My family and I were watching “Hungry in America” (or something like that) the other night, and it really brought home the importance of my blog. We need to have our act together before we actually need to. There was a family that lives in my neighborhood that was struggling to get food on the table. What if I had started prepping to be resilient 2 years ago? I could be helping to feed them fresh veggies and blackberries right now. What if I had started my blog two years ago and he had started taking the steps I’m taking two years ago? He wouldn’t be struggling to eat right now, at least not struggling as much. Planting a garden after I lose my job and my family is hungry isn’t going to help much.

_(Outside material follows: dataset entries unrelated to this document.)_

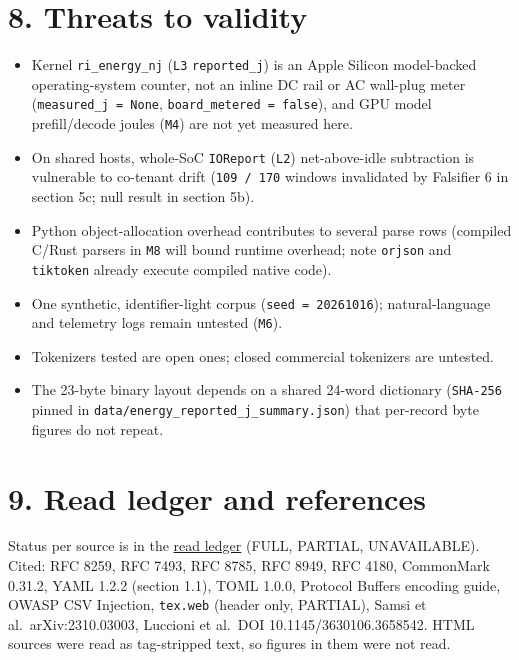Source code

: \documentclass[10pt,letterpaper]{article}
\providecommand{\tightlist}{\setlength{\itemsep}{1pt}\setlength{\parskip}{0pt}}
\begin{document}
\section{8. Threats to validity}\label{threats-to-validity}

\begin{itemize}
\tightlist
\item
  Kernel \texttt{ri\_energy\_nj} (\texttt{L3} \texttt{reported\_j}) is
  an Apple Silicon model-backed operating-system counter, not an inline
  DC rail or AC wall-plug meter (\texttt{measured\_\allowbreak{}j\ =\ None},
  \texttt{board\_\allowbreak{}metered\ =\ false}), and GPU model prefill/decode
  joules (\texttt{M4}) are not yet measured here.
\item
  On shared hosts, whole-SoC \texttt{IOReport} (\texttt{L2})
  net-above-idle subtraction is vulnerable to co-tenant drift
  (\texttt{109\ /\ 170} windows invalidated by Falsifier 6 in section
  5c; null result in section 5b).
\item
  Python object-allocation overhead contributes to several parse rows
  (compiled C/Rust parsers in \texttt{M8} will bound runtime overhead;
  note \texttt{orjson} and \texttt{tiktoken} already execute compiled
  native code).
\item
  One synthetic, identifier-light corpus (\texttt{seed\ =\ 20261016});
  natural-language and telemetry logs remain untested (\texttt{M6}).
\item
  Tokenizers tested are open ones; closed commercial tokenizers are
  untested.
\item
  The 23-byte binary layout depends on a shared 24-word dictionary
  (\texttt{SHA-256} pinned in
  \texttt{data/\allowbreak{}energy\_\allowbreak{}reported\_\allowbreak{}j\_\allowbreak{}summary.\allowbreak{}json}) that per-record byte
  figures do not repeat.
\end{itemize}

\section{9. Read ledger and
references}\label{read-ledger-and-references}

Status per source is in the
\href{https://research.openie.dev/living/ai-reads-human/READ_LEDGER.md}{read
ledger} (FULL, PARTIAL, UNAVAILABLE). Cited: RFC 8259, RFC 7493, RFC
8785, RFC 8949, RFC 4180, CommonMark 0.31.2, YAML 1.2.2 (section 1.1),
TOML 1.0.0, Protocol Buffers encoding guide, OWASP CSV Injection,
\texttt{tex.web} (header only, PARTIAL), Samsi et al.~arXiv:2310.03003,
Luccioni et al.~DOI 10.1145/3630106.3658542. HTML sources were read as
tag-stripped text, so figures in them were not read.
\end{document}
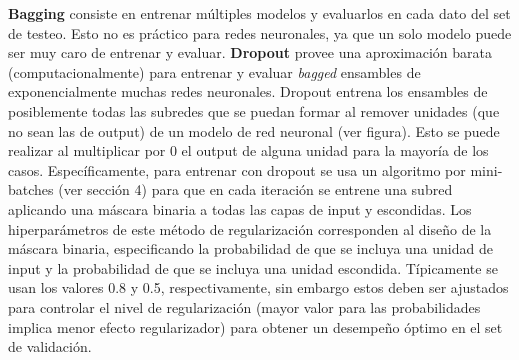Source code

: \textbf{Bagging} consiste en entrenar m\'ultiples modelos y evaluarlos en cada dato del set de testeo. Esto no es pr\'actico para redes neuronales, ya que un solo modelo puede ser muy caro de entrenar y evaluar. \textbf{Dropout} provee una aproximaci\'on barata (computacionalmente) para entrenar y evaluar \textit{bagged} ensambles de exponencialmente muchas redes neuronales. Dropout entrena los ensambles de posiblemente todas las subredes que se puedan formar al remover unidades (que no sean las de output) de un modelo de red neuronal (ver figura). Esto se puede realizar al multiplicar por 0 el output de alguna unidad para la mayor\'ia de los casos. Espec\'ificamente, para entrenar con dropout se usa un algoritmo por mini-batches (ver secci\'on 4) para que en cada iteraci\'on se entrene una subred aplicando una m\'ascara binaria a todas las capas de input y escondidas. Los hiperpar\'ametros de este m\'etodo de regularizaci\'on corresponden al dise{\~{n}}o de la m\'ascara binaria, especificando la probabilidad de que se incluya una unidad de input y la probabilidad de que se incluya una unidad escondida. T\'ipicamente se usan los valores 0.8 y 0.5, respectivamente, sin embargo estos deben ser ajustados para controlar el nivel de regularizaci\'on (mayor valor para las probabilidades implica menor efecto regularizador) para obtener un desempe{\~{n}}o \'optimo en el set de validaci\'on.

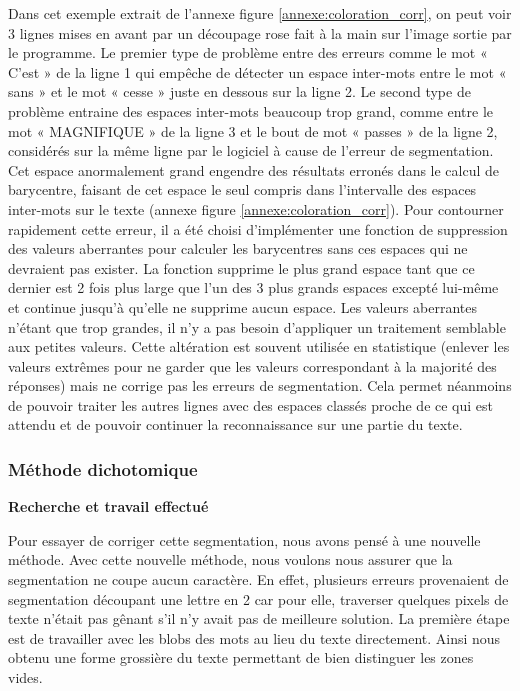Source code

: \documentclass[12pt,a4paper]{article}
\begin{document}
Dans cet exemple extrait de l’annexe figure \ref{annexe:coloration_corr}, on peut voir 3 lignes mises en avant par un découpage rose fait à la main sur l’image sortie par le programme.\bigbreak
Le premier type de problème entre des erreurs comme le mot « C’est » de la ligne 1 qui empêche de détecter un espace inter-mots entre le mot « sans » et le mot « cesse » juste en dessous sur la ligne 2.\bigbreak
Le second type de problème entraine des espaces inter-mots beaucoup trop grand, comme entre le mot « MAGNIFIQUE » de la ligne 3 et le bout de mot « passes » de la ligne 2, considérés sur la même ligne par le logiciel à cause de l’erreur de segmentation.\bigbreak
Cet espace anormalement grand engendre des résultats erronés dans le calcul de barycentre, faisant de cet espace le seul compris dans l’intervalle des espaces inter-mots sur le texte (annexe figure \ref{annexe:coloration_corr}). Pour contourner rapidement cette erreur, il a été choisi d’implémenter une fonction de suppression des valeurs aberrantes pour calculer les barycentres sans ces espaces qui ne devraient pas exister. La fonction supprime le plus grand espace tant que ce dernier est 2 fois plus large que l’un des 3 plus grands espaces excepté lui-même et continue jusqu’à qu’elle ne supprime aucun espace. Les valeurs aberrantes n’étant que trop grandes, il n’y a pas besoin d’appliquer un traitement semblable aux petites valeurs.\bigbreak
Cette altération est souvent utilisée en statistique (enlever les valeurs extrêmes pour ne garder que les valeurs correspondant à la majorité des réponses) mais ne corrige pas les erreurs de segmentation. Cela permet néanmoins de pouvoir traiter les autres lignes avec des espaces classés proche de ce qui est attendu et de pouvoir continuer la reconnaissance sur une partie du texte.\bigbreak

\subsubsection{Méthode dichotomique}
\textbf{Recherche et travail effectué}\bigbreak

Pour essayer de corriger cette segmentation, nous avons pensé à une nouvelle méthode. Avec cette nouvelle méthode, nous voulons nous assurer que la segmentation ne coupe aucun caractère. En effet, plusieurs erreurs provenaient de segmentation découpant une lettre en 2 car pour elle, traverser quelques pixels de texte n’était pas gênant s’il n’y avait pas de meilleure solution. La première étape est de travailler avec les blobs des mots au lieu du texte directement. Ainsi nous obtenu une forme grossière du texte permettant de bien distinguer les zones vides.\bigbreak
\end{document}
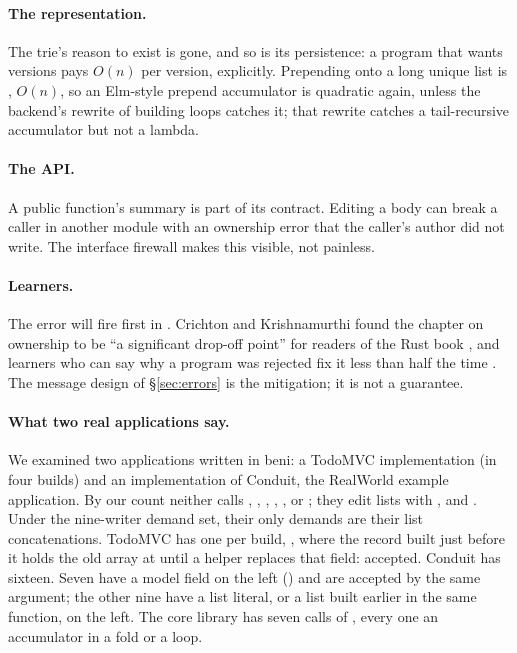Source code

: \paragraph{The representation.} The trie's reason to exist is gone, and so is its persistence: a
program that wants versions pays $O(n)$ per version, explicitly. Prepending onto a long unique list is
, $O(n)$, so an Elm-style prepend accumulator is quadratic again, unless the backend's
rewrite of building loops catches it; that rewrite catches a tail-recursive accumulator but not a
 lambda.

\paragraph{The API.} A public function's summary is part of its contract. Editing a body can break a
caller in another module with an ownership error that the caller's author did not write. The interface
firewall makes this visible, not painless.

\paragraph{Learners.} The error will fire first in . Crichton and Krishnamurthi found the
chapter on ownership to be ``a significant drop-off point'' for readers of the Rust book
\citep[\S3.1]{crichton2024profiling}, and learners who can say why a program was rejected fix it less
than half the time \citep{crichton2023grounded}. The message design of \S\ref{sec:errors} is the
mitigation; it is not a guarantee.

\paragraph{What two real applications say.} We examined two applications written in beni: a TodoMVC
implementation (in four builds) and an implementation of Conduit, the RealWorld example application. By
our count neither calls , , , , ,  or
; they edit lists with ,  and \code{++}. Under the
nine-writer demand set, their only demands are their list concatenations. TodoMVC has one per build,
, where the record built just before it holds the old array at 
until a helper replaces that field: accepted. Conduit has sixteen. Seven have a model field on the left
() and are accepted by the same
argument; the other nine have a list literal, or a list built earlier in the same function, on the left.
The core library has seven calls of , every one an accumulator in a fold or a loop.


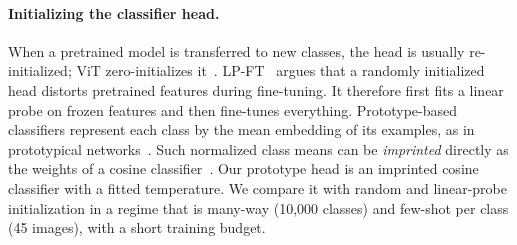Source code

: \paragraph{Initializing the classifier head.}
When a pretrained model is transferred to new classes, the head is usually re-initialized; ViT zero-initializes it~\cite{dosovitskiy2021vit}.
LP-FT~\cite{kumar2022lpft} argues that a randomly initialized head distorts pretrained features during fine-tuning.
It therefore first fits a linear probe on frozen features and then fine-tunes everything.
Prototype-based classifiers represent each class by the mean embedding of its examples, as in prototypical networks~\cite{snell2017prototypical}.
Such normalized class means can be \emph{imprinted} directly as the weights of a cosine classifier~\cite{qi2018imprinted}.
Our prototype head is an imprinted cosine classifier with a fitted temperature.
We compare it with random and linear-probe initialization in a regime that is many-way (10,000 classes) and few-shot per class (45 images), with a short training budget.

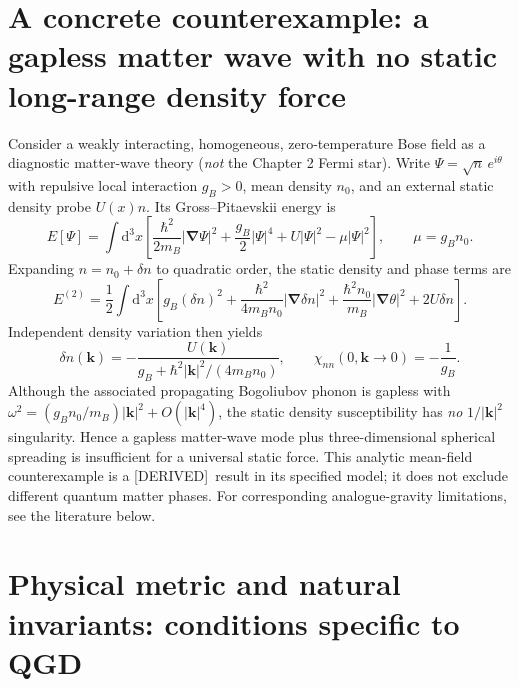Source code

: \documentclass[11pt,a4paper]{article}
\theoremstyle{remark}\newtheorem{remark}[theorem]{Remark}
\newcommand{\dd}{\mathrm d}\newcommand{\Tr}{\operatorname{Tr}}\newcommand{\cO}{\mathcal O}\newcommand{\cG}{\mathcal G}\newcommand{\cH}{\mathcal H}\newcommand{\cE}{\mathcal E}\newcommand{\cK}{\mathcal K}\newcommand{\AX}{\textsf{[AXIOM]}}\newcommand{\D}{\textsf{[DERIVED]}}\newcommand{\C}{\textsf{[CONDITIONAL]}}\newcommand{\OPEN}{\textsf{[OPEN]}}
\begin{document}
\section{A concrete counterexample: a gapless matter wave with no static long-range density force}
Consider a weakly interacting, homogeneous, zero-temperature Bose field as a diagnostic matter-wave theory (\emph{not} the Chapter 2 Fermi star). Write $\Psi=\sqrt n\,e^{i\theta}$ with repulsive local interaction $g_B>0$, mean density $n_0$, and an external static density probe $U(x)n$. Its Gross--Pitaevskii energy is
\begin{equation}\label{eq:gp-energy}
E[\Psi]=\int\!\dd^3x\left[\frac{\hbar^2}{2m_B}|\bm\nabla\Psi|^2+\frac{g_B}{2}|\Psi|^4+U|\Psi|^2-\mu|\Psi|^2\right],\qquad \mu=g_Bn_0.
\end{equation}
Expanding $n=n_0+\delta n$ to quadratic order, the static density and phase terms are
\begin{equation}\label{eq:gp-quadratic}
E^{(2)}=\frac12\int\!\dd^3x\left[g_B(\delta n)^2+\frac{\hbar^2}{4m_Bn_0}|\bm\nabla\delta n|^2+\frac{\hbar^2 n_0}{m_B}|\bm\nabla\theta|^2+2U\delta n\right].
\end{equation}
Independent density variation then yields
\begin{equation}\label{eq:gp-chi}
\boxed{\delta n(\bm k)=-\frac{U(\bm k)}{g_B+\hbar^2|\bm k|^2/(4m_Bn_0)},\qquad \chi_{nn}(0,\bm k\to0)=-\frac1{g_B}.}
\end{equation}
Although the associated propagating Bogoliubov phonon is gapless with $\omega^2=(g_Bn_0/m_B)|\bm k|^2+O(|\bm k|^4)$, the static density susceptibility has \emph{no} $1/|\bm k|^2$ singularity. Hence a gapless matter-wave mode plus three-dimensional spherical spreading is insufficient for a universal static force. This analytic mean-field counterexample is a \D\ result in its specified model; it does not exclude different quantum matter phases. For corresponding analogue-gravity limitations, see the literature below.

\section{Physical metric and natural invariants: conditions specific to QGD}
\end{document}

There was another family in which the mom was obese. Her story wasn’t that she couldn’t feed her kids (obviously), she was saying that she couldn’t afford to feed them proper nutrition because it was cost prohibitive on food stamps. Because of this her kids were always sick. One had been sick nonstop for some extended period of time. I personally think that eating less food that is nutrient dense is better for you than keeping your belly full of non-nutritious food. I also think someone that is obese should eat less so that there is more to spend on nutritious food for the kids. I also couldn’t help but be angry that it never occurred to her to do some foraging research to find out if there were any nutritious plants growing wild that she could eat, like dandelions. Hello lady! Dandelions grow everywhere and they are a vegetable!
I stayed po’d pretty much the whole time I watched the show because the premise was that the government has the resources and should be feeding the kids of this country. No kid should be going hungry, I agree. Not in the richest nation in the world. But the problem isn’t that kids are going hungry, it’s that as a society we are helpless without money. The “Permaculture Prime Directive” states (and rightly so) that we are to take responsibility for our own existence, and that of our children. Take care of the Earth, take care of people, and return the surplus – recycle the waste. Unfortunately everyone believes the only way to do that is to have a good job. We have been programmed to believe that the only resource is money – that everything we need we have to buy. There was a time when the purpose of money was to fill in the gaps, to provide us with the things we couldn’t provide for ourselves. Food is not one of those things.
That program really drove home the need to not only stay vigilant about getting my garden going successfully, but also to get others educated as well. You have to be able to feed yourself if you ever want to be free and have liberty. If someone else feeds you, or you depend on someone else in order to provide food for yourself and your family, you are their servant. You can not do things they disapprove of or they will take away the means by which you attain your food. That is not liberty, and that is not freedom; that is slavery (bondage).
I have used this quote before, but it is extremely appropriate here:
“If we wait for the governments, it’ll be too little, too late; if we act as individuals, it’ll be too little; but if we act as communities, it might just be enough, just in time.” – Rob Hopkins, founder of the Transition Town movement.
In no way, shape, or form do I have the time I need to dedicate to my garden, but I refuse to sit back and do nothing and just hope I will always have the finances I need to survive. I am prepping for my independence no matter how slow the progress or how small the steps. And I’m doing it in a way that is sustainable. This is my attempt at hugelkultur. I also have a soaker hose running through my garden to hopefully mitigate the effects of this summers drought. (cause you know it’s comin!)